Displays statistics about system resource usage. Provided by the dstat package.

free

Displays the amount of free and used memory in the system. Provided by the procps package.

iostat

Reports I/O statistics. Provided by the sysstat package.

iotop

Monitors disk and swap I/O on a per-process basis. Provided by the iotop package.

ip

Reports network interface statistics and errors. Provided by the iproute package.

mpstat

Reports processor-related statistics. Provided by the sysstat package.

sar

Reports information about system activity. Provided by the sysstat package.

ss

Reports network interface statistics. Provided by the iproute package.

top

Provides a dynamic real-time view of the tasks that are running on a system. Provided by the procps package.

uptime

Displays the system load averages for the past 1, 5, and 15 minutes. Provided by the procps package.

vmstat

Reports virtual memory statistics. Provided by the procps package.

Many of these utilities provide overlapping functionality. For more information, see the individual manual page for the utility.

See Section 5.2.3, “Parameters that Control System Performance” for a list of kernel parameters that affect system performance.

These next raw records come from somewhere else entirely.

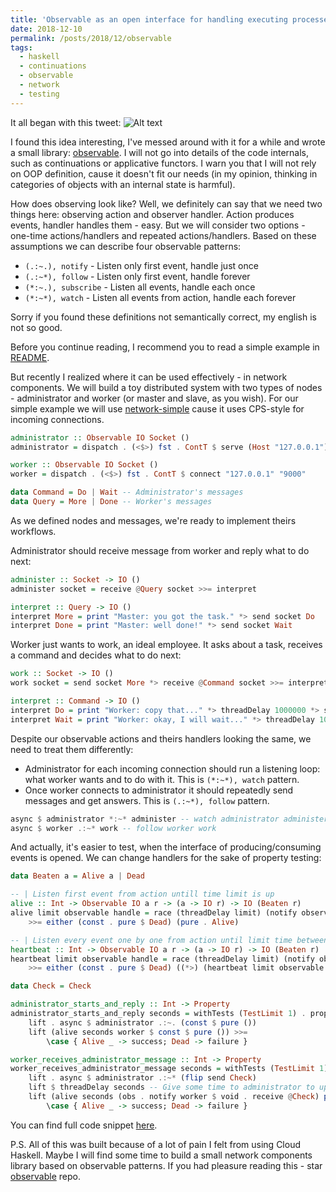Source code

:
 ```yaml
---
title: 'Observable as an open interface for handling executing processes and property testing'
date: 2018-12-10
permalink: /posts/2018/12/observable
tags:
  - haskell
  - continuations
  - observable
  - network
  - testing
---
```


It all began with this tweet:
![Alt text](http://iokasimov.github.io/images/denis_stoyanov_kan_tweet.png)

I found this idea interesting, I've messed around with it for a while and wrote a small library: [observable](http://hackage.haskell.org/package/observable). I will not go into details of the code internals, such as continuations or applicative functors. I warn you that I will not rely on OOP definition, cause it doesn't fit our needs (in my opinion, thinking in categories of objects with an internal state is harmful).

How does observing look like? Well, we definitely can say that we need two things here: observing action and observer handler. Action produces events, handler handles them - easy. But we will consider two options - one-time actions/handlers and repeated actions/handlers. Based on these assumptions we can describe four observable patterns:

* `(.:~.), notify` - Listen only first event, handle just once
* `(.:~*), follow` - Listen only first event, handle forever
* `(*:~.), subscribe` - Listen all events, handle each once
* `(*:~*), watch` - Listen all events from action, handle each forever

Sorry if you found these definitions not semantically correct, my english is not so good.

Before you continue reading, I recommend you to read a simple example in [README](https://github.com/iokasimov/observable).

But recently I realized where it can be used effectively - in network components. We will build a toy distributed system with two types of nodes - administrator and worker (or master and slave, as you wish). For our simple example we will use [network-simple](http://hackage.haskell.org/package/network-simple) cause it uses CPS-style for incoming connections.

```haskell
administrator :: Observable IO Socket ()
administrator = dispatch . (<$>) fst . ContT $ serve (Host "127.0.0.1") "9000"
```

```haskell
worker :: Observable IO Socket ()
worker = dispatch . (<$>) fst . ContT $ connect "127.0.0.1" "9000"
```

```haskell
data Command = Do | Wait -- Administrator's messages
data Query = More | Done -- Worker's messages
```

As we defined nodes and messages, we're ready to implement theirs workflows.

Administrator should receive message from worker and reply what to do next:

```haskell
administer :: Socket -> IO ()
administer socket = receive @Query socket >>= interpret

interpret :: Query -> IO ()
interpret More = print "Master: you got the task." *> send socket Do
interpret Done = print "Master: well done!" *> send socket Wait
```

Worker just wants to work, an ideal employee. It asks about a task, receives a command and decides what to do next:

```haskell
work :: Socket -> IO ()
work socket = send socket More *> receive @Command socket >>= interpret

interpret :: Command -> IO ()
interpret Do = print "Worker: copy that..." *> threadDelay 1000000 *> send socket Done
interpret Wait = print "Worker: okay, I will wait..." *> threadDelay 1000000
```

Despite our observable actions and theirs handlers looking the same, we need to treat them differently:
* Administrator for each incoming connection should run a listening loop: what worker wants and to do with it. This is `(*:~*), watch` pattern.
* Once worker connects to administrator it should repeatedly send messages and get answers. This is `(.:~*), follow` pattern.

```haskell
async $ administrator *:~* administer -- watch administrator administer
async $ worker .:~* work -- follow worker work
```

And actually, it's easier to test, when the interface of producing/consuming events is opened. We can change handlers for the sake of property testing:

```haskell
data Beaten a = Alive a | Dead

-- | Listen first event from action untill time limit is up
alive :: Int -> Observable IO a r -> (a -> IO r) -> IO (Beaten r)
alive limit observable handle = race (threadDelay limit) (notify observable handle)
	>>= either (const . pure $ Dead) (pure . Alive)

-- | Listen every event one by one from action until limit time between events is up
heartbeat :: Int -> Observable IO a r -> (a -> IO r) -> IO (Beaten r)
heartbeat limit observable handle = race (threadDelay limit) (notify observable handle)
	>>= either (const . pure $ Dead) ((*>) (heartbeat limit observable handle) . pure . Alive)

data Check = Check

administrator_starts_and_reply :: Int -> Property
administrator_starts_and_reply seconds = withTests (TestLimit 1) . property $ do
	lift . async $ administrator .:~. (const $ pure ())
	lift (alive seconds worker $ const $ pure ()) >>=
		\case { Alive _ -> success; Dead -> failure }

worker_receives_administrator_message :: Int -> Property
worker_receives_administrator_message seconds = withTests (TestLimit 1) . property $ do
	lift . async $ administrator .:~* (flip send Check)
	lift $ threadDelay seconds -- Give some time to administrator to up
	lift (alive seconds (obs . notify worker $ void . receive @Check) pure) >>=
		\case { Alive _ -> success; Dead -> failure }
```

You can find full code snippet [here](https://gist.github.com/iokasimov/f67c1a117f806d63522c85f66742aa1f).

P.S. All of this was built because of a lot of pain I felt from using Cloud Haskell. Maybe I will find some time to build a small network components library based on observable patterns. If you had pleasure reading this - star [observable](https://github.com/iokasimov/observable) repo.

9.2.2 Monitoring Usage of System Resources

You need to collect and monitor system resources regularly to provide you with a continuous record of a system. Establish a baseline of acceptable measurements under typical operating conditions. You can then use the baseline as a reference point to make it easier to identify memory shortages, spikes in resource usage, and other problems when they occur. Monitoring system performance also allows you to plan for future growth and to see how configuration changes might affect future performance.

To run a monitoring command every interval seconds in real time and watch its output change, use the watch command. For example, the following command runs the mpstat command once per second:

# watch -n interval mpstat

Alternatively, many of the commands allow you to specify the sampling interval in seconds, for example:

# mpstat interval

If installed, the sar command records statistics every 10 minutes while the system is running and retains this information for every day of the current month. The following command displays all the statistics that sar recorded for day DD of the current month:

# sar -A -f /var/log/sa/saDD

To run sar command as a background process and collect data in a file that you can display later by using the -f option:

# sar -o datafile interval count >/dev/null 2>&1 &

where count is the number of samples to record.

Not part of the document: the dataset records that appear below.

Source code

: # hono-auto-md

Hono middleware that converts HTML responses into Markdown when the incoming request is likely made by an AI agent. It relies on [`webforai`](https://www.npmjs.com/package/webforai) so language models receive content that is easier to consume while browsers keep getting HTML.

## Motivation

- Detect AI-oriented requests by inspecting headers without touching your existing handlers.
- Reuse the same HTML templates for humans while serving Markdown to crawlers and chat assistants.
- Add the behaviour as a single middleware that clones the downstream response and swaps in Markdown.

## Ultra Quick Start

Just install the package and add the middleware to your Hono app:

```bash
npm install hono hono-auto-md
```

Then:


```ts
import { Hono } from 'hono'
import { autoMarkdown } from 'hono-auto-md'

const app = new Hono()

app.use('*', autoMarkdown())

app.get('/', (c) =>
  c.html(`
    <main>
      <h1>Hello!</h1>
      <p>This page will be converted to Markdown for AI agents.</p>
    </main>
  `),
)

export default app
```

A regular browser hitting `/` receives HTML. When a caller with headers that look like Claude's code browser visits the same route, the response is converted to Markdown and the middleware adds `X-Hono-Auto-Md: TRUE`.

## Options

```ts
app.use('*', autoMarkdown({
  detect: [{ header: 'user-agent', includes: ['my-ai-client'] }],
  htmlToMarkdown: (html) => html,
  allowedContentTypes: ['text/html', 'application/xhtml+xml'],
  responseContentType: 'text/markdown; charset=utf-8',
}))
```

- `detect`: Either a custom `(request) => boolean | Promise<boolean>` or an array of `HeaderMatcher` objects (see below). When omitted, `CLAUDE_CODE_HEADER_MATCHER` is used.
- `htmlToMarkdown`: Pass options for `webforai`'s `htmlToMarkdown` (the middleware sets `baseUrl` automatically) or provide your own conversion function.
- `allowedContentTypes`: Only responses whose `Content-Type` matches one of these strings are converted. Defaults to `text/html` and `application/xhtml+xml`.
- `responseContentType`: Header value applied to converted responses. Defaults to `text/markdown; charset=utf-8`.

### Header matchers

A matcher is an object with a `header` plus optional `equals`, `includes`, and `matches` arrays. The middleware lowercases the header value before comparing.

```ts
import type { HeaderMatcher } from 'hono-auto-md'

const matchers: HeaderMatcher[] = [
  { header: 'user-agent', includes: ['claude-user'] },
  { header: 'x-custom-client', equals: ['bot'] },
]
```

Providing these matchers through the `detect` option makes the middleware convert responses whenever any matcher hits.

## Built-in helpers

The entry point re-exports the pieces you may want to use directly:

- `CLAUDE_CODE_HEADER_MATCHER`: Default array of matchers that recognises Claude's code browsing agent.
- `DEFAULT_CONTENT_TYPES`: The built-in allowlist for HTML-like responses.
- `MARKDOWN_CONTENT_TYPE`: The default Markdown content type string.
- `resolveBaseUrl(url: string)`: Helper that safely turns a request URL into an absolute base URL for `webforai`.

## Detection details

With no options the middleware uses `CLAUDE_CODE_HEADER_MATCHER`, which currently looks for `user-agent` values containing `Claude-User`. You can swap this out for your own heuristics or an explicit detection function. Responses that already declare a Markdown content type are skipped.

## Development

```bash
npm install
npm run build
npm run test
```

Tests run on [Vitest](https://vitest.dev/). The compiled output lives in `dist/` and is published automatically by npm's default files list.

Oracle OSWatcher Black Box (OSWbb) and OSWbb analyzer (OSWbba) are useful tools for collecting and analysing performance statistics. For more information, see Section 9.2.4, “About OSWatcher Black Box”.

9.2.2.1 Monitoring CPU Usage

The uptime, mpstat, sar, dstat, and top utilities allow you to monitor CPU usage. When a system's CPU cores are all occupied executing the code of processes, other processes must wait until a CPU core becomes free or the scheduler switches a CPU core to run their code. If too many processes are queued too often, this can represent a bottleneck in the performance of the system.

The commands mpstat -P ALL and sar -u -P ALL display CPU usage statistics for each CPU core and averaged across all CPU cores.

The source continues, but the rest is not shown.